Given that actual or perceived vaccine efficacy may be low, it's also important to figure out how vaccine efficacy affects acceptance. Given the potential for alarmist, sensationalist portrayals of the pandemic, the high use of news media is concerning. Myths, rumors, and disinformation can also spread swiftly online, particularly through social media. Uncertainty about COVID19, for example, about whether people have natural immunity and whether specific home remedies (garlic, vitamins, and saline nose rinsing) help protect against coronavirus, may have been exacerbated by people's reliance on social media. It could also explain why some people aren't sure if the virus was created by humans and released on purpose. Uncertainty and rapidly changing information could have contributed to the virus's increased fear. These findings highlight the necessity of disseminating accurate COVID-19 health information to the general public via a variety of mediums (news, social media, and government websites) in order to correct misconception. The impact of media exposure could be linked to the dissemination of critical pandemic health information. Although early media exposure appears to have assisted health-protective practices, as the epidemic progresses, media fatigue—when people become numb to continual messaging—may diminish this benefit. Excessive or misplaced health protective behaviors, such as presenting for diagnostic testing when the actual risk of exposure is low, may also result from repeated media exposure, which can have long-term health consequences. According to emerging evidence from organizations that have conducted widespread testing for the SARS-CoV-2 virus, between 2 and 8 out of every 10 infections may be asymptomatic. Those who are infected, even if they are asymptomatic, can still spread the virus to others. Furthermore, during the incubation period, people appear to be infectious and asymptomatic (Lauer et al, 2020). People frequently rely on symptoms to diagnose illness, assuming that if they don't have any, they are healthy. In the case of the COVID-19 pandemic, such assumptions could have serious ramifications in terms of community transmission and reduced health-protective behaviours. As a result, public health campaigns about COVID-19 must address these misunderstandings. It is critical to investigate COVID-19 vaccine acceptance and predictors, as well as attitudes toward COVID-19 vaccines among student nurses.

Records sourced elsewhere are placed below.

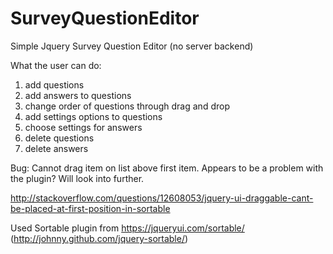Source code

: # SurveyQuestionEditor
Simple Jquery Survey Question Editor (no server backend)

What the user can do:
1) add questions
2) add answers to questions
3) change order of questions through drag and drop
4) add settings options to questions
5) choose settings for answers 
6) delete questions
7) delete answers


Bug: Cannot drag item on list above first item. Appears to be a problem with the plugin? Will look into further.

http://stackoverflow.com/questions/12608053/jquery-ui-draggable-cant-be-placed-at-first-position-in-sortable



Used Sortable plugin from https://jqueryui.com/sortable/
(http://johnny.github.com/jquery-sortable/)
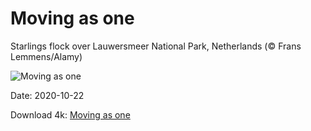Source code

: # Moving as one

Starlings flock over Lauwersmeer National Park, Netherlands (© Frans Lemmens/Alamy)

![Moving as one](https://bing.com/th?id=OHR.LauwersmeerNP_EN-US2836506313_UHD.jpg&rf=LaDigue_UHD.jpg&pid=hp&w=1024&h=576)

Date: 2020-10-22

Download 4k: [Moving as one](https://bing.com/th?id=OHR.LauwersmeerNP_EN-US2836506313_UHD.jpg&rf=LaDigue_UHD.jpg&pid=hp&w=3840&h=2160)

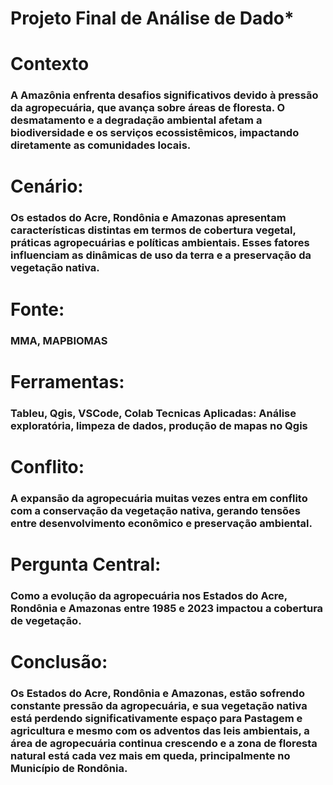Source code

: # Projeto Final de Análise de Dado*
# Contexto
### A Amazônia enfrenta desafios significativos devido à pressão da agropecuária, que avança sobre áreas de floresta. O desmatamento e a degradação ambiental afetam a biodiversidade e os serviços ecossistêmicos, impactando diretamente as comunidades locais.

# Cenário: 
### Os estados do Acre, Rondônia e Amazonas apresentam características distintas em termos de cobertura vegetal, práticas agropecuárias e políticas ambientais. Esses fatores influenciam as dinâmicas de uso da terra e a preservação da vegetação nativa. 

# Fonte: 
### MMA, MAPBIOMAS 

# Ferramentas: 
### Tableu, Qgis, VSCode, Colab Tecnicas Aplicadas: Análise exploratória, limpeza de dados, produção de mapas no Qgis 

# Conflito: 
### A expansão da agropecuária muitas vezes entra em conflito com a conservação da vegetação nativa, gerando tensões entre desenvolvimento econômico e preservação ambiental. 

# Pergunta Central: 
### Como a evolução da agropecuária nos Estados do Acre, Rondônia e Amazonas entre 1985 e 2023 impactou a cobertura de vegetação.

# Conclusão: 
### Os Estados do Acre, Rondônia e Amazonas, estão sofrendo constante pressão da agropecuária, e sua vegetação nativa está perdendo significativamente espaço para Pastagem e agricultura e mesmo com os adventos das leis ambientais, a área de agropecuária continua crescendo e a zona de floresta natural está cada vez mais em queda, principalmente no Município de Rondônia. 


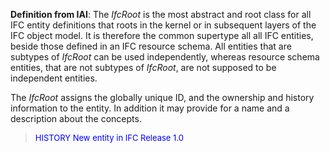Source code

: ﻿**Definition
from IAI**: The _IfcRoot_ is the most abstract and root class for all IFC entity definitions that roots in the kernel or in subsequent layers of the IFC object model. It is therefore the common supertype all all IFC entities, beside those defined in an IFC resource schema. All entities that are subtypes of _IfcRoot_ can be used independently, whereas resource schema entities, that are not subtypes of _IfcRoot_, are not supposed to be independent entities.

The _IfcRoot_ assigns the globally unique ID, and the ownership and history information to the entity. In addition it may provide for a name and a description about the concepts.

> <font color="#0000ff" size="-1"> HISTORY New entity
in IFC Release 1.0 </font>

Getting people with positive attitude is a promising way of enhancing willingness to volunteer in management of COVID-19 crisis. Furthermore, because of the high risk of infection, nurses work under great pressure when dealing with these patients, as a result, they need a helping hand to be able to combat the rapid spread of the disease condition. The willingness of nursing students to serve as volunteers regarding COVID-19 will play an important role in achieving victory in the battle against the epidemic in the country, hence, the need to conduct this study at this time. Previous studies have explored the knowledge and attitudes of medical staff towards infectious diseases and their willingness to work during an epidemic. Projectclue.com reported the outcome of a study on the knowledge and attitudes of critical care clinicians during the 2009 H1N1 influenza pandemic. They found that only 82.3% of medical staff expressed willingness to care for patients with Influenza A virus subtype H1N1 (swine flu).